> _Assigned task_: In the records below, find the line with "## Laboratoire #4 (3 semaines, 25%)" and the line with "- L'équipe doit connaître". Print both exactly, along with every line between them, and no other line.

> _Material for the task_:
——

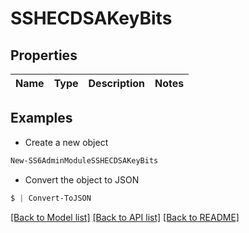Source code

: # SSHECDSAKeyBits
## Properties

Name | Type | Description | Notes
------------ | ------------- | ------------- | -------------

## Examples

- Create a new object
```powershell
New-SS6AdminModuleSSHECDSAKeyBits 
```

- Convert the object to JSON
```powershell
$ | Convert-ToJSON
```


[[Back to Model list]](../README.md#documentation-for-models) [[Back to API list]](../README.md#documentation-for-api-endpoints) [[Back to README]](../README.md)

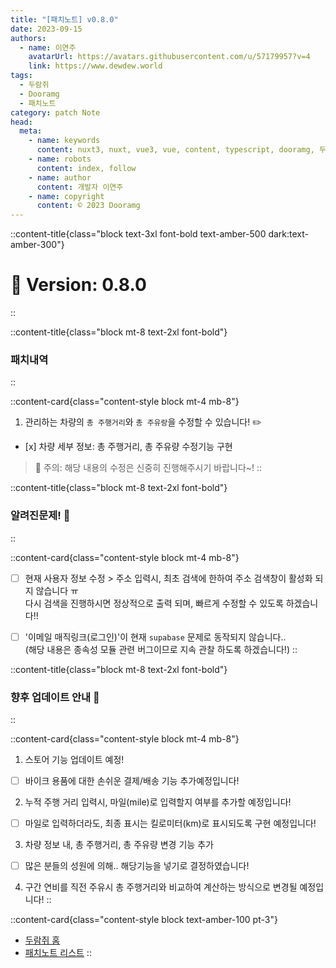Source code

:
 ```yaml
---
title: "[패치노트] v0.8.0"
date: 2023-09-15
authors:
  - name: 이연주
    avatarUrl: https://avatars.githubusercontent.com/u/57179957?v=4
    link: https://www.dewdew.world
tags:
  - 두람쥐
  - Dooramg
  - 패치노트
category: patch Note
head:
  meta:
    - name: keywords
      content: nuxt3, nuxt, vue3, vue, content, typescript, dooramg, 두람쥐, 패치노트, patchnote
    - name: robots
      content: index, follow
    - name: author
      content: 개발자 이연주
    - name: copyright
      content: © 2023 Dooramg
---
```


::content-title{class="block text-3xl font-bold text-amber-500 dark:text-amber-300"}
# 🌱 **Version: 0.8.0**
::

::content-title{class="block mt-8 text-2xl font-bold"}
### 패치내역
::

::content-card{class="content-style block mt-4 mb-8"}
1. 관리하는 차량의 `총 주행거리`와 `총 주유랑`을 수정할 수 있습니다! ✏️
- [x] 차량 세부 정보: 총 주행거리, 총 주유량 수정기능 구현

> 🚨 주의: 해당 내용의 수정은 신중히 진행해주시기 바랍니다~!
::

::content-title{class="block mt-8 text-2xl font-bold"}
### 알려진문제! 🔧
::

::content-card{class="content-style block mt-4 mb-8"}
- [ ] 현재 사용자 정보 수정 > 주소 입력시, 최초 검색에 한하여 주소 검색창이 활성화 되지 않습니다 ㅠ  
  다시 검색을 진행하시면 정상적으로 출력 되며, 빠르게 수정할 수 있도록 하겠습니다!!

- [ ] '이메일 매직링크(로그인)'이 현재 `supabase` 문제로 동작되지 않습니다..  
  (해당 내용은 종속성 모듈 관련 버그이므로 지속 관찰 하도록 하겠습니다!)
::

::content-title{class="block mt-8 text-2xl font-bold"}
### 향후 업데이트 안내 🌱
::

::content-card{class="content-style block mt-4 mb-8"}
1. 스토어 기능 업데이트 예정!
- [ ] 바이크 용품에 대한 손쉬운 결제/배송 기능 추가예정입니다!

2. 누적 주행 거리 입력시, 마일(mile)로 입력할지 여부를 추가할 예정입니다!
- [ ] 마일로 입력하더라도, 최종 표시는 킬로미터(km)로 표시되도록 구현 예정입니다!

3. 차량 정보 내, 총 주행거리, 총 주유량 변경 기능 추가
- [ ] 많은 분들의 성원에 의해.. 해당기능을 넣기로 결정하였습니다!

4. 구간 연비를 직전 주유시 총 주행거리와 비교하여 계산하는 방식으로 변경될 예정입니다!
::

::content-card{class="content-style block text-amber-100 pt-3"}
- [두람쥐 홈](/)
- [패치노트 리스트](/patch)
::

——

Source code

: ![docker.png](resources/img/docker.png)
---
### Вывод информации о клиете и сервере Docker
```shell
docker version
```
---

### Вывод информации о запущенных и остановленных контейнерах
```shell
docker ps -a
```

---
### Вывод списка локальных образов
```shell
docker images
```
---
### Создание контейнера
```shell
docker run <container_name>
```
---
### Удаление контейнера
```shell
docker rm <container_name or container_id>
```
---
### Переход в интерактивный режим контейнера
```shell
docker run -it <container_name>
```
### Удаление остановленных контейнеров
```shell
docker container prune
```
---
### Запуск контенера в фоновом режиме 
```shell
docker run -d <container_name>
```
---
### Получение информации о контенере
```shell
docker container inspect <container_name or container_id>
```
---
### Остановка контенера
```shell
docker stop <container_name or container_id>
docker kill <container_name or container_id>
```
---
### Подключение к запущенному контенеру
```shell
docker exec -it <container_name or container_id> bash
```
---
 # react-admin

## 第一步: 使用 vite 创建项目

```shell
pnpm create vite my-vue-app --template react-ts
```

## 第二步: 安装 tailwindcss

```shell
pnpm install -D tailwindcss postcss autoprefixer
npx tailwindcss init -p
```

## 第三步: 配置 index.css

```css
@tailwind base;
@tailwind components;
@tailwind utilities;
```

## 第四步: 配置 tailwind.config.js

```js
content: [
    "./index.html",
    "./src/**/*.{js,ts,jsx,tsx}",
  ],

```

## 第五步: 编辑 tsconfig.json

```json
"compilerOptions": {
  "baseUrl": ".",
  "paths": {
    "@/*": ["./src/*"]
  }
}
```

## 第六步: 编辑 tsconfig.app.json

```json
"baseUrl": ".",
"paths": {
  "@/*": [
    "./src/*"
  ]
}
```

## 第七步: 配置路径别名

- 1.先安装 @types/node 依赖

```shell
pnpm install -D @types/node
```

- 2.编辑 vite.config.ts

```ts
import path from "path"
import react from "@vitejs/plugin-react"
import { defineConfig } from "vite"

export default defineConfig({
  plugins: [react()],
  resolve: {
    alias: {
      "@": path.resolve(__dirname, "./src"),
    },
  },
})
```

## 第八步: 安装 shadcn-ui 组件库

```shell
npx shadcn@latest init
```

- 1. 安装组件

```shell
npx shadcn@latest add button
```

——

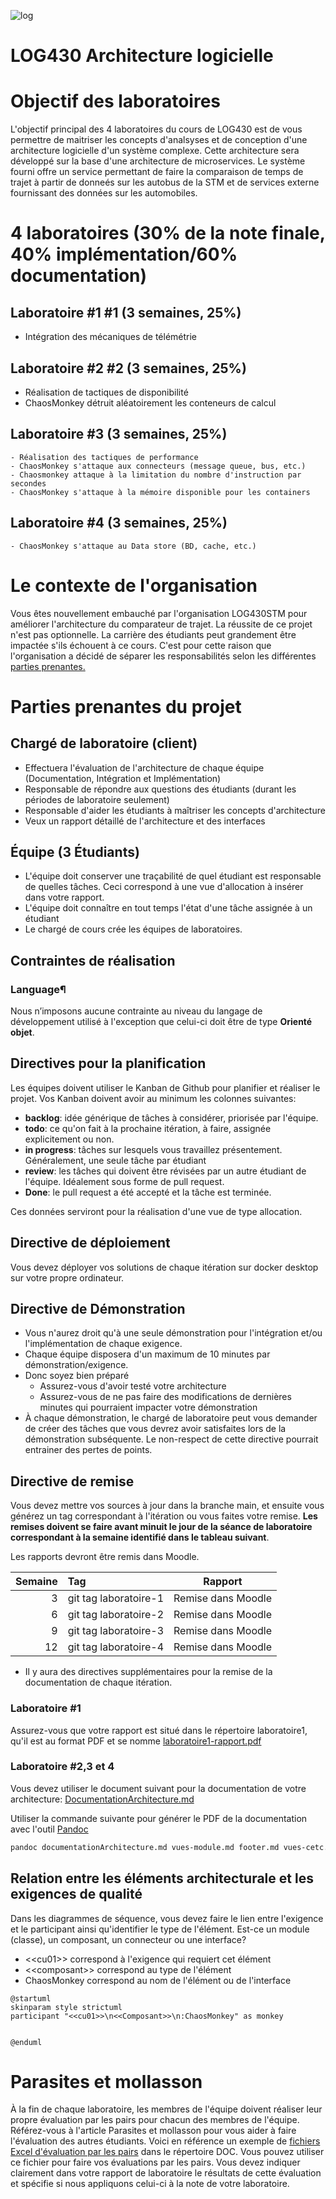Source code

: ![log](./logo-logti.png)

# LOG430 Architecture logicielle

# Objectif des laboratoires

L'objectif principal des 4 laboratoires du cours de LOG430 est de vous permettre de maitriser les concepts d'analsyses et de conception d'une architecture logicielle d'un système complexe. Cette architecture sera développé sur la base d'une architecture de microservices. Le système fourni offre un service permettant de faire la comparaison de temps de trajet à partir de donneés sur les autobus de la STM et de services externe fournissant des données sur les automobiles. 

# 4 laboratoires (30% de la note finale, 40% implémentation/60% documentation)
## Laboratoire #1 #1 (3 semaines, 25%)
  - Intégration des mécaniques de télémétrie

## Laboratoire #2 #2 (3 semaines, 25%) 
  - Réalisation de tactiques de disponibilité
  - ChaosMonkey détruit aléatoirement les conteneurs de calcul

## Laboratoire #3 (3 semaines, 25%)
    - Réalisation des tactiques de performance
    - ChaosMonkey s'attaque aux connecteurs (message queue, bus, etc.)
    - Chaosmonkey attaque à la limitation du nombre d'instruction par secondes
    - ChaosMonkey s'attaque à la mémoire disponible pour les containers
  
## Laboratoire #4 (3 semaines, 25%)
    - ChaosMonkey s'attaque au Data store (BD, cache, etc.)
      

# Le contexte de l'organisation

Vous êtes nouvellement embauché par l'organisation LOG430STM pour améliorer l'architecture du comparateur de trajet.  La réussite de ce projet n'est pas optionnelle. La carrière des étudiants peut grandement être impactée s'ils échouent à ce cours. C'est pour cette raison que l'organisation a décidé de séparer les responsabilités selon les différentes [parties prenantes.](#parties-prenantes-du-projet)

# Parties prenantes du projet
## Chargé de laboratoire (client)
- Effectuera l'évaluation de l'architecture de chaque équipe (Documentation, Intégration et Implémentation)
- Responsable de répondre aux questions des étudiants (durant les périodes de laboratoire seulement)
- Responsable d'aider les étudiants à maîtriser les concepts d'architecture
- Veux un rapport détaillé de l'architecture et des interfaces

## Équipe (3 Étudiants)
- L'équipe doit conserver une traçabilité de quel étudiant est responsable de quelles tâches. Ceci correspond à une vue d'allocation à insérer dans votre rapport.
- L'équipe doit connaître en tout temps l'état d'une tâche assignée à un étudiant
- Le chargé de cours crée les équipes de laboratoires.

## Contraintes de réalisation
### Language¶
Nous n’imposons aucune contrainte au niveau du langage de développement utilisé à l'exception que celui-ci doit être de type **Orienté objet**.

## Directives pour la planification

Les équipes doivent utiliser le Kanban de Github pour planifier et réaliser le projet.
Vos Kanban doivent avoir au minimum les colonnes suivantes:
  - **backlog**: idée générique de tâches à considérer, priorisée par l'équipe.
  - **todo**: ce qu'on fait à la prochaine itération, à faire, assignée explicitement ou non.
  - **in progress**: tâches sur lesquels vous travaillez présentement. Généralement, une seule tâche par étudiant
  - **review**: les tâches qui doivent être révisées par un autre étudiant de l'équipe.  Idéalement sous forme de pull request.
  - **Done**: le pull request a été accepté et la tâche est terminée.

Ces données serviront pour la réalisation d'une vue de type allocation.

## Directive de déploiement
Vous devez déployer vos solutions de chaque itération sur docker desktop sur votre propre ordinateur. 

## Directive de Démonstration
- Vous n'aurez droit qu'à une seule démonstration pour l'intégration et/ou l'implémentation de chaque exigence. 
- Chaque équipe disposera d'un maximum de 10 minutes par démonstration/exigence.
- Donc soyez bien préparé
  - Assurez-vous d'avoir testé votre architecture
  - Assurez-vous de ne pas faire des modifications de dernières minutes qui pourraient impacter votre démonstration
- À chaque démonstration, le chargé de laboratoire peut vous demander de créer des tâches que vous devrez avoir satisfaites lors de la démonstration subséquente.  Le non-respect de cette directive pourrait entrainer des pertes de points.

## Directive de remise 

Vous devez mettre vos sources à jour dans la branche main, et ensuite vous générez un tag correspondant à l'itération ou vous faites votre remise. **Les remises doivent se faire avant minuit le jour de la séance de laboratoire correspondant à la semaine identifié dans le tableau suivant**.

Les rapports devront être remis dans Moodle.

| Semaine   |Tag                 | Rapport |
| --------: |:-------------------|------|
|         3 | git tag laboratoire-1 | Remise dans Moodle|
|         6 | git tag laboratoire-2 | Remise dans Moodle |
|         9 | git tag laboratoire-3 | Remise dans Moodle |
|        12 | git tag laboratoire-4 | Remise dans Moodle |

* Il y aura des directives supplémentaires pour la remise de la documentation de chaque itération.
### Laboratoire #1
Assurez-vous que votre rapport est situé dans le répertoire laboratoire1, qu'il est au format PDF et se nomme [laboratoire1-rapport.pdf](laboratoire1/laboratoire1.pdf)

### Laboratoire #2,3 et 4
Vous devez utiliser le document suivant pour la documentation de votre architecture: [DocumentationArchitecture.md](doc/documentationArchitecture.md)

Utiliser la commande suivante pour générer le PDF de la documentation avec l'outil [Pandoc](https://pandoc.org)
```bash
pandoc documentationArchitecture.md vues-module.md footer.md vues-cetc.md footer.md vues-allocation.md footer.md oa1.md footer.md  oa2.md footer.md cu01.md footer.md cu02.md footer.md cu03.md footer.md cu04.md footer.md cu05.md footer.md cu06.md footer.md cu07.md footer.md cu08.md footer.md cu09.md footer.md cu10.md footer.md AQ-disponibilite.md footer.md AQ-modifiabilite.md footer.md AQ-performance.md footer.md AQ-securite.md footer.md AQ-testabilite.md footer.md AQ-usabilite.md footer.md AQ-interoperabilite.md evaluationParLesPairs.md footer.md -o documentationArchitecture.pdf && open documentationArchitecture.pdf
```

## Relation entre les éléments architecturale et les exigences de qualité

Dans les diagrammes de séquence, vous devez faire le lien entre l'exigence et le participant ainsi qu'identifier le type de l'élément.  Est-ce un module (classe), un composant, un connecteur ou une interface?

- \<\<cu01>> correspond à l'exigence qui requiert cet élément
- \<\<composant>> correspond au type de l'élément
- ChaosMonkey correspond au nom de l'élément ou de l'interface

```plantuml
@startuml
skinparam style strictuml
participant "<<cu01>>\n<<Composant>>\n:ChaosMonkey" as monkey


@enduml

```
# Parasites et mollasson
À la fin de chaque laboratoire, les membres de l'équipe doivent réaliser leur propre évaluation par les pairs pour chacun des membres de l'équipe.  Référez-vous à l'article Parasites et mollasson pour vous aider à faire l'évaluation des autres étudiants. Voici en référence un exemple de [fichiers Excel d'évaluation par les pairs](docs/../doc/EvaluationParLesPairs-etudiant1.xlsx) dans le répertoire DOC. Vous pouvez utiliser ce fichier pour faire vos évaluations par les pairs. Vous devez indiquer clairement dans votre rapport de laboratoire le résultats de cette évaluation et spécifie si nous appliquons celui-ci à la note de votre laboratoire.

——

> _Solution below_:
## Laboratoire #4 (3 semaines, 25%)
    - ChaosMonkey s'attaque au Data store (BD, cache, etc.)
      

# Le contexte de l'organisation

Vous êtes nouvellement embauché par l'organisation LOG430STM pour améliorer l'architecture du comparateur de trajet.  La réussite de ce projet n'est pas optionnelle. La carrière des étudiants peut grandement être impactée s'ils échouent à ce cours. C'est pour cette raison que l'organisation a décidé de séparer les responsabilités selon les différentes [parties prenantes.](#parties-prenantes-du-projet)

# Parties prenantes du projet
## Chargé de laboratoire (client)
- Effectuera l'évaluation de l'architecture de chaque équipe (Documentation, Intégration et Implémentation)
- Responsable de répondre aux questions des étudiants (durant les périodes de laboratoire seulement)
- Responsable d'aider les étudiants à maîtriser les concepts d'architecture
- Veux un rapport détaillé de l'architecture et des interfaces

## Équipe (3 Étudiants)
- L'équipe doit conserver une traçabilité de quel étudiant est responsable de quelles tâches. Ceci correspond à une vue d'allocation à insérer dans votre rapport.
- L'équipe doit connaître en tout temps l'état d'une tâche assignée à un étudiant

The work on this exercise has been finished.